• RECORDED INFORMATION:
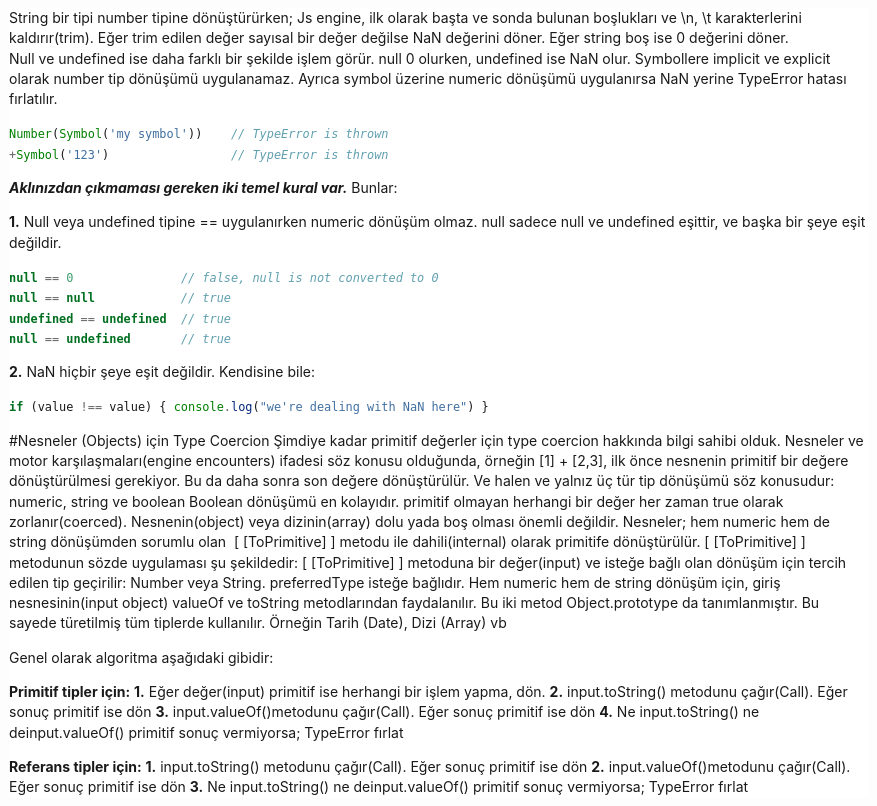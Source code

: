 String bir tipi number tipine dönüştürürken; Js engine, ilk olarak başta ve sonda bulunan boşlukları ve \n, \t karakterlerini kaldırır(trim). Eğer trim edilen değer sayısal bir değer değilse NaN değerini döner. Eğer string boş ise 0 değerini döner.
Null ve undefined ise daha farklı bir şekilde işlem görür. null 0 olurken, undefined ise NaN olur.
Symbollere implicit ve explicit olarak number tip dönüşümü uygulanamaz. Ayrıca symbol üzerine numeric dönüşümü uygulanırsa NaN yerine TypeError hatası fırlatılır.
``` javascript
Number(Symbol('my symbol'))    // TypeError is thrown
+Symbol('123')                 // TypeError is thrown
``` 
***Aklınızdan çıkmaması gereken iki temel kural var.***  Bunlar:

**1.** Null veya undefined tipine == uygulanırken numeric dönüşüm olmaz. null sadece null ve undefined eşittir, ve başka bir şeye eşit değildir.

``` javascript
null == 0               // false, null is not converted to 0
null == null            // true
undefined == undefined  // true
null == undefined       // true
``` 
**2.** NaN hiçbir şeye eşit değildir. Kendisine bile:
``` javascript
if (value !== value) { console.log("we're dealing with NaN here") }
``` 

#Nesneler (Objects) için Type Coercion
Şimdiye kadar primitif değerler için type coercion hakkında bilgi sahibi olduk. Nesneler ve motor karşılaşmaları(engine encounters) ifadesi söz konusu olduğunda, örneğin [1] + [2,3], ilk önce nesnenin primitif bir değere dönüştürülmesi gerekiyor. Bu da daha sonra son değere dönüştürülür. Ve halen ve yalnız üç tür tip dönüşümü söz konusudur: numeric, string ve boolean
Boolean dönüşümü en kolayıdır. primitif olmayan herhangi bir değer her zaman true olarak zorlanır(coerced). Nesnenin(object) veya dizinin(array) dolu yada boş olması önemli değildir.
Nesneler; hem numeric hem de string dönüşümden sorumlu olan   [ [ToPrimitive] ] metodu ile dahili(internal) olarak primitife dönüştürülür.
[ [ToPrimitive] ] metodunun sözde uygulaması şu şekildedir:
[ [ToPrimitive] ] metoduna bir değer(input) ve isteğe bağlı olan dönüşüm için tercih edilen tip geçirilir: Number veya String. preferredType isteğe bağlıdır.
Hem numeric hem de string dönüşüm için, giriş nesnesinin(input object) valueOf ve toString metodlarından faydalanılır. Bu iki metod Object.prototype da tanımlanmıştır. Bu sayede türetilmiş tüm tiplerde kullanılır. Örneğin Tarih (Date), Dizi (Array) vb




Genel olarak algoritma aşağıdaki gibidir:

**Primitif tipler için:**
**1.** Eğer değer(input) primitif ise herhangi bir işlem yapma, dön.
**2.** input.toString() metodunu çağır(Call). Eğer sonuç primitif ise dön
**3.** input.valueOf()metodunu çağır(Call). Eğer sonuç primitif ise dön
**4.** Ne input.toString() ne deinput.valueOf() primitif sonuç vermiyorsa; TypeError fırlat

**Referans tipler için:**
**1.** input.toString() metodunu çağır(Call). Eğer sonuç primitif ise dön
**2.** input.valueOf()metodunu çağır(Call). Eğer sonuç primitif ise dön
**3.** Ne input.toString() ne deinput.valueOf() primitif sonuç vermiyorsa; TypeError fırlat
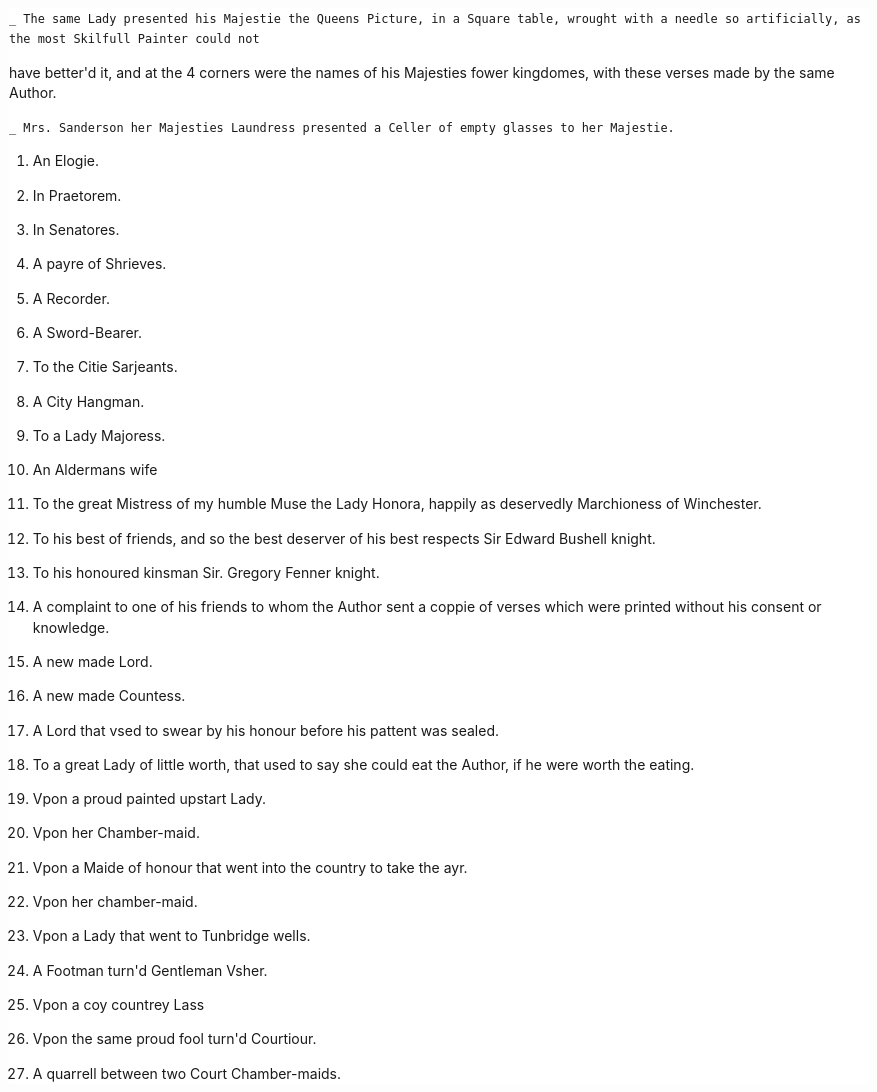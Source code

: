     _ The same Lady presented his Majestie the Queens Picture, in a Square table, wrought with a needle so artificially, as the most Skilfull Painter could not

have better'd it, and at the 4 corners were the names of his Majesties fower kingdomes, with these verses made by the same Author.

    _ Mrs. Sanderson her Majesties Laundress presented a Celler of empty glasses to her Majestie.

1. An Elogie.

1. In Praetorem.

1. In Senatores.

1. A payre of Shrieves.

1. A Recorder.

1. A Sword-Bearer.

1. To the Citie Sarjeants.

1. A City Hangman.

1. To a Lady Majoress.

1. An Aldermans wife

1. To the great Mistress of my humble Muse the Lady Honora, happily as deservedly Marchioness of Winchester.

1. To his best of friends, and so the best deserver of his best respects Sir Edward Bushell knight.

1. To his honoured kinsman Sir. Gregory Fenner knight.

1. A complaint to one of his friends to whom the Author sent a coppie of verses which were printed without his consent or knowledge.

1. A new made Lord.

1. A new made Countess.

1. A Lord that vsed to swear by his honour before his pattent was sealed.

1. To a great Lady of little worth, that used to say she could eat the Author, if he were worth the eating.

1. Vpon a proud painted upstart Lady.

1. Vpon her Chamber-maid.

1. Vpon a Maide of honour that went into the country to take the ayr.

1. Vpon her chamber-maid.

1. Vpon a Lady that went to Tunbridge wells.

1. A Footman turn'd Gentleman Vsher.

1. Vpon a coy countrey Lass

1. Vpon the same proud fool turn'd Courtiour.

1. A quarrell between two Court Chamber-maids.
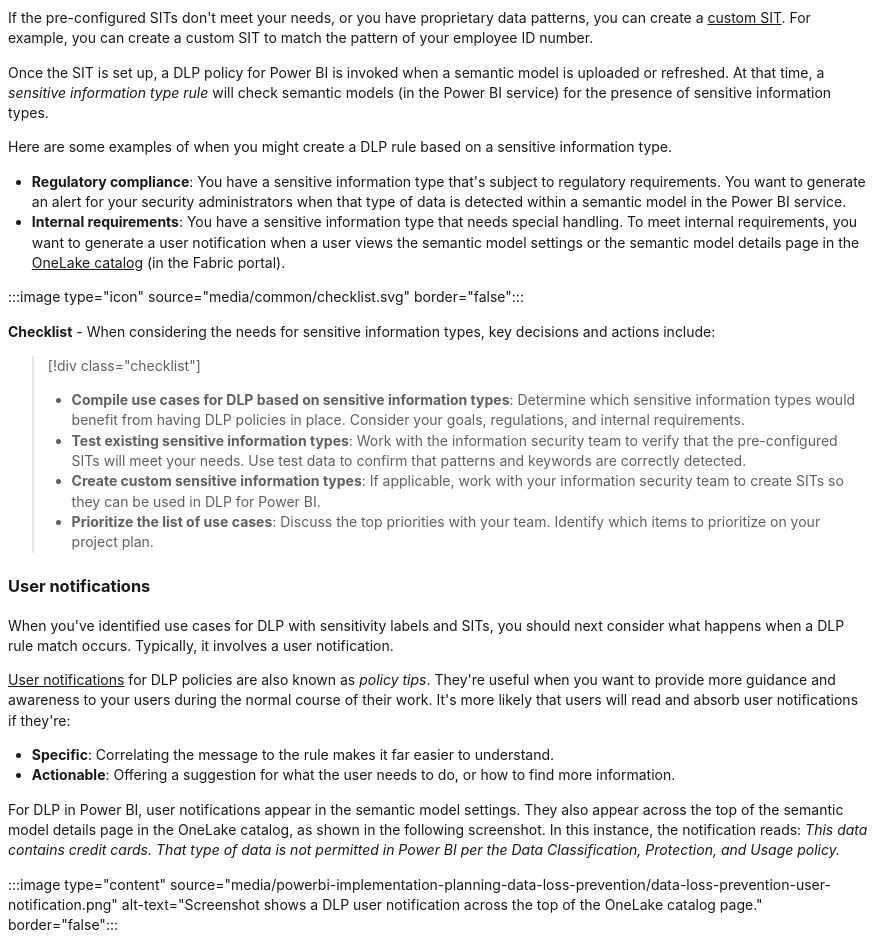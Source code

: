 If the pre-configured SITs don't meet your needs, or you have proprietary data patterns, you can create a [custom SIT](/microsoft-365/compliance/create-a-custom-sensitive-information-type). For example, you can create a custom SIT to match the pattern of your employee ID number.

Once the SIT is set up, a DLP policy for Power BI is invoked when a semantic model is uploaded or refreshed. At that time, a _sensitive information type rule_ will check semantic models (in the Power BI service) for the presence of sensitive information types.

Here are some examples of when you might create a DLP rule based on a sensitive information type.

- **Regulatory compliance**: You have a sensitive information type that's subject to regulatory requirements. You want to generate an alert for your security administrators when that type of data is detected within a semantic model in the Power BI service.
- **Internal requirements**: You have a sensitive information type that needs special handling. To meet internal requirements, you want to generate a user notification when a user views the semantic model settings or the semantic model details page in the [OneLake catalog](/fabric/governance/onelake-catalog) (in the Fabric portal).

:::image type="icon" source="media/common/checklist.svg" border="false":::

**Checklist** - When considering the needs for sensitive information types, key decisions and actions include:

> [!div class="checklist"]
> - **Compile use cases for DLP based on sensitive information types**: Determine which sensitive information types would benefit from having DLP policies in place. Consider your goals, regulations, and internal requirements.
> - **Test existing sensitive information types**: Work with the information security team to verify that the pre-configured SITs will meet your needs. Use test data to confirm that patterns and keywords are correctly detected.
> - **Create custom sensitive information types**: If applicable, work with your information security team to create SITs so they can be used in DLP for Power BI.
> - **Prioritize the list of use cases**: Discuss the top priorities with your team. Identify which items to prioritize on your project plan.

### User notifications

When you've identified use cases for DLP with sensitivity labels and SITs, you should next consider what happens when a DLP rule match occurs. Typically, it involves a user notification.

[User notifications](/purview/dlp-powerbi-get-started#what-happens-when-an-item-is-flagged-by-a-fabric-dlp-policy) for DLP policies are also known as _policy tips_. They're useful when you want to provide more guidance and awareness to your users during the normal course of their work. It's more likely that users will read and absorb user notifications if they're:

- **Specific**: Correlating the message to the rule makes it far easier to understand.
- **Actionable**: Offering a suggestion for what the user needs to do, or how to find more information.

For DLP in Power BI, user notifications appear in the semantic model settings. They also appear across the top of the semantic model details page in the OneLake catalog, as shown in the following screenshot. In this instance, the notification reads: _This data contains credit cards. That type of data is not permitted in Power BI per the Data Classification, Protection, and Usage policy._

:::image type="content" source="media/powerbi-implementation-planning-data-loss-prevention/data-loss-prevention-user-notification.png" alt-text="Screenshot shows a DLP user notification across the top of the OneLake catalog page." border="false":::
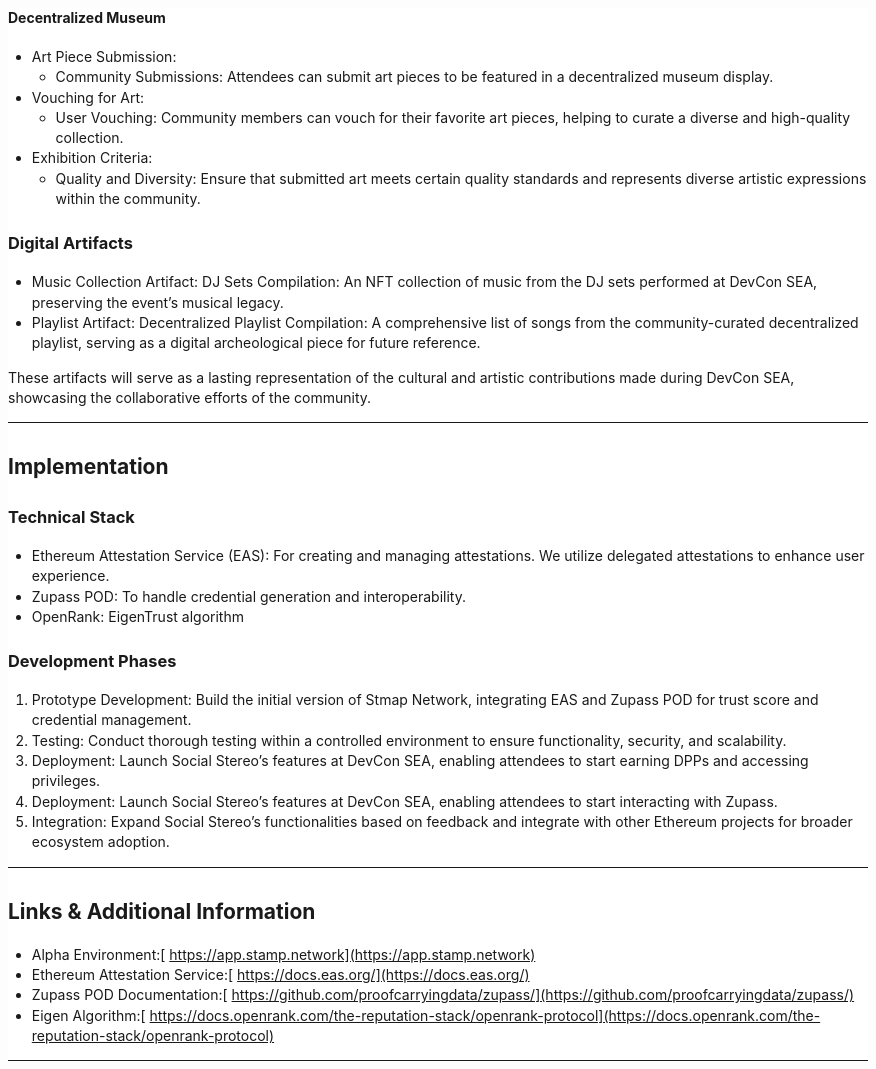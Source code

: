 #### Decentralized Museum

* Art Piece Submission:
  * Community Submissions: Attendees can submit art pieces to be featured in a decentralized museum display.
* Vouching for Art:
  * User Vouching: Community members can vouch for their favorite art pieces, helping to curate a diverse and high-quality collection.
* Exhibition Criteria:
  * Quality and Diversity: Ensure that submitted art meets certain quality standards and represents diverse artistic expressions within the community.

### Digital Artifacts

* Music Collection Artifact: DJ Sets Compilation: An NFT collection of music from the DJ sets performed at DevCon SEA, preserving the event’s musical legacy.
* Playlist Artifact: Decentralized Playlist Compilation: A comprehensive list of songs from the community-curated decentralized playlist, serving as a digital archeological piece for future reference.

These artifacts will serve as a lasting representation of the cultural and artistic contributions made during DevCon SEA, showcasing the collaborative efforts of the community.

---

## Implementation

### Technical Stack

* Ethereum Attestation Service (EAS): For creating and managing attestations. We utilize delegated attestations to enhance user experience.
* Zupass POD: To handle credential generation and interoperability.
* OpenRank: EigenTrust algorithm

### Development Phases

1. Prototype Development: Build the initial version of Stmap Network, integrating EAS and Zupass POD for trust score and credential management.
2. Testing: Conduct thorough testing within a controlled environment to ensure functionality, security, and scalability.
3. Deployment: Launch Social Stereo’s features at DevCon SEA, enabling attendees to start earning DPPs and accessing privileges.
3. Deployment: Launch Social Stereo’s features at DevCon SEA, enabling attendees to start interacting with Zupass.
4. Integration: Expand Social Stereo’s functionalities based on feedback and integrate with other Ethereum projects for broader ecosystem adoption.

---

## Links & Additional Information

* Alpha Environment:[ https://app.stamp.network](https://app.stamp.network)
* Ethereum Attestation Service:[ https://docs.eas.org/](https://docs.eas.org/)
* Zupass POD Documentation:[ https://github.com/proofcarryingdata/zupass/](https://github.com/proofcarryingdata/zupass/)
* Eigen Algorithm:[ https://docs.openrank.com/the-reputation-stack/openrank-protocol](https://docs.openrank.com/the-reputation-stack/openrank-protocol)

---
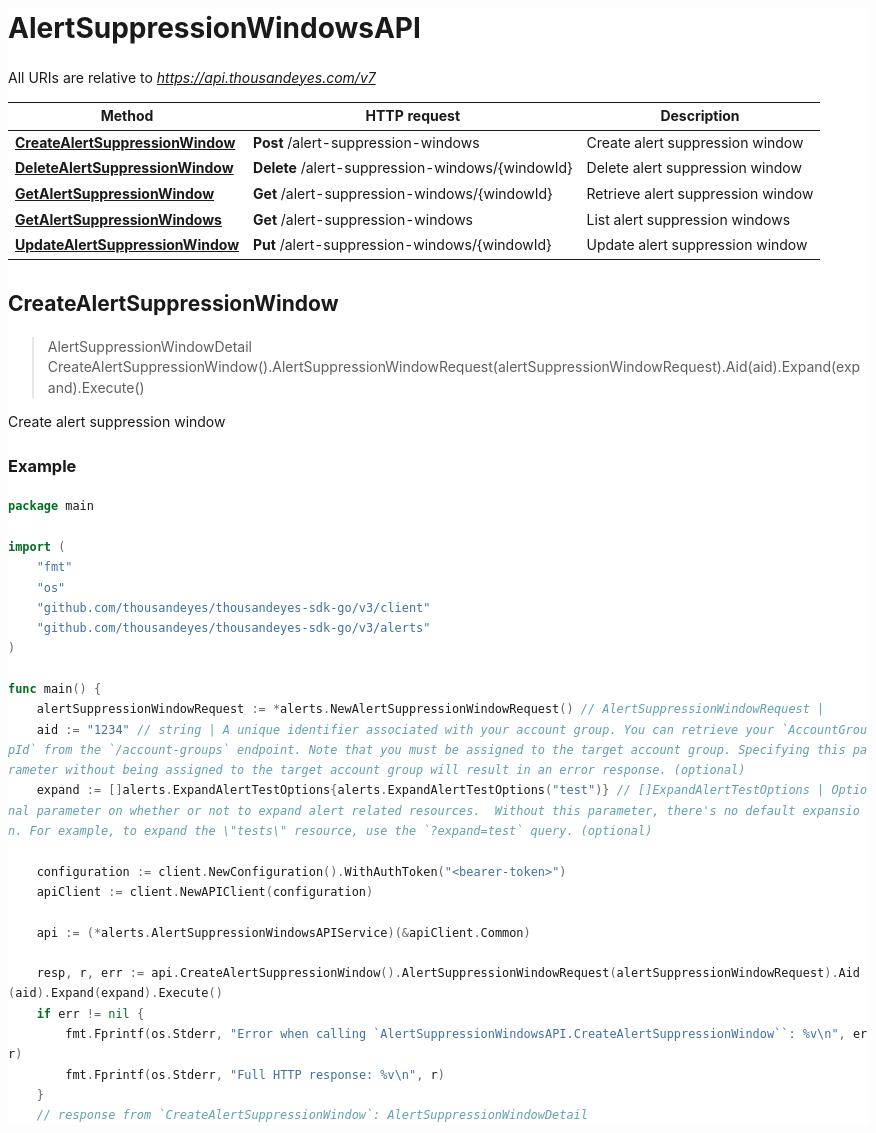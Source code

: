 # AlertSuppressionWindowsAPI

All URIs are relative to *https://api.thousandeyes.com/v7*

Method | HTTP request | Description
------------- | ------------- | -------------
[**CreateAlertSuppressionWindow**](AlertSuppressionWindowsAPI.md#CreateAlertSuppressionWindow) | **Post** /alert-suppression-windows | Create alert suppression window
[**DeleteAlertSuppressionWindow**](AlertSuppressionWindowsAPI.md#DeleteAlertSuppressionWindow) | **Delete** /alert-suppression-windows/{windowId} | Delete alert suppression window
[**GetAlertSuppressionWindow**](AlertSuppressionWindowsAPI.md#GetAlertSuppressionWindow) | **Get** /alert-suppression-windows/{windowId} | Retrieve alert suppression window
[**GetAlertSuppressionWindows**](AlertSuppressionWindowsAPI.md#GetAlertSuppressionWindows) | **Get** /alert-suppression-windows | List alert suppression windows
[**UpdateAlertSuppressionWindow**](AlertSuppressionWindowsAPI.md#UpdateAlertSuppressionWindow) | **Put** /alert-suppression-windows/{windowId} | Update alert suppression window



## CreateAlertSuppressionWindow

> AlertSuppressionWindowDetail CreateAlertSuppressionWindow().AlertSuppressionWindowRequest(alertSuppressionWindowRequest).Aid(aid).Expand(expand).Execute()

Create alert suppression window



### Example

```go
package main

import (
	"fmt"
	"os"
	"github.com/thousandeyes/thousandeyes-sdk-go/v3/client"
	"github.com/thousandeyes/thousandeyes-sdk-go/v3/alerts"
)

func main() {
	alertSuppressionWindowRequest := *alerts.NewAlertSuppressionWindowRequest() // AlertSuppressionWindowRequest | 
	aid := "1234" // string | A unique identifier associated with your account group. You can retrieve your `AccountGroupId` from the `/account-groups` endpoint. Note that you must be assigned to the target account group. Specifying this parameter without being assigned to the target account group will result in an error response. (optional)
	expand := []alerts.ExpandAlertTestOptions{alerts.ExpandAlertTestOptions("test")} // []ExpandAlertTestOptions | Optional parameter on whether or not to expand alert related resources.  Without this parameter, there's no default expansion. For example, to expand the \"tests\" resource, use the `?expand=test` query. (optional)

	configuration := client.NewConfiguration().WithAuthToken("<bearer-token>")
	apiClient := client.NewAPIClient(configuration)

	api := (*alerts.AlertSuppressionWindowsAPIService)(&apiClient.Common)

	resp, r, err := api.CreateAlertSuppressionWindow().AlertSuppressionWindowRequest(alertSuppressionWindowRequest).Aid(aid).Expand(expand).Execute()
	if err != nil {
		fmt.Fprintf(os.Stderr, "Error when calling `AlertSuppressionWindowsAPI.CreateAlertSuppressionWindow``: %v\n", err)
		fmt.Fprintf(os.Stderr, "Full HTTP response: %v\n", r)
	}
	// response from `CreateAlertSuppressionWindow`: AlertSuppressionWindowDetail
```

• WHAT THE EXERCISE ASKS:
Give the count of lines in the data shown above that contain "turn", and nothing else.

• SOLUTION TO THE PROBLEM:
2